While President Rodrigo Duterte has expressed a positive attitude toward the idea, there are those who see hurdles in legislation that can get in the way of a move toward a national minimum wage.
However, Julius Cainglit, Vice President of the Federation of Free Workers, points out that the disparity is forcing an unrealistic distortion of the job market toward the National Capital Region, where the average wages are comparably higher than those in the countryside.
“While there might be investments and business being established out Metro Manila, the labor force prefers to take their chances looking for jobs in the city, where the salaries are higher. So, we see the national minimum wage as a solution to labor inequality, a solution that will help strengthen the economy.”
Vicente Camilon, Asst. General Secretary and Spokesperson of the Trade Union Congress of the Philippines, pointed out that, with a functional national minimum wage structure, labor migration will be eased back.

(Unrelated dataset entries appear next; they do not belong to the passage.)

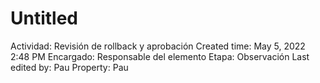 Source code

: # Untitled

Actividad: Revisión de rollback y aprobación
Created time: May 5, 2022 2:48 PM
Encargado: Responsable del elemento
Etapa: Observación
Last edited by: Pau
Property: Pau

Workers in the provinces will just stay where they are, with the same purchasing power.”
Based on the government’s own calculation, the so-called living wage for a family with six children is PhP1,200 a day.
But any prospective change in the minimum wage has to pass through Regional Wage Boards, which set respective wage structures in local jurisdictions, and tend to stand in the way of arriving at a rationalized national minimum wage architecture.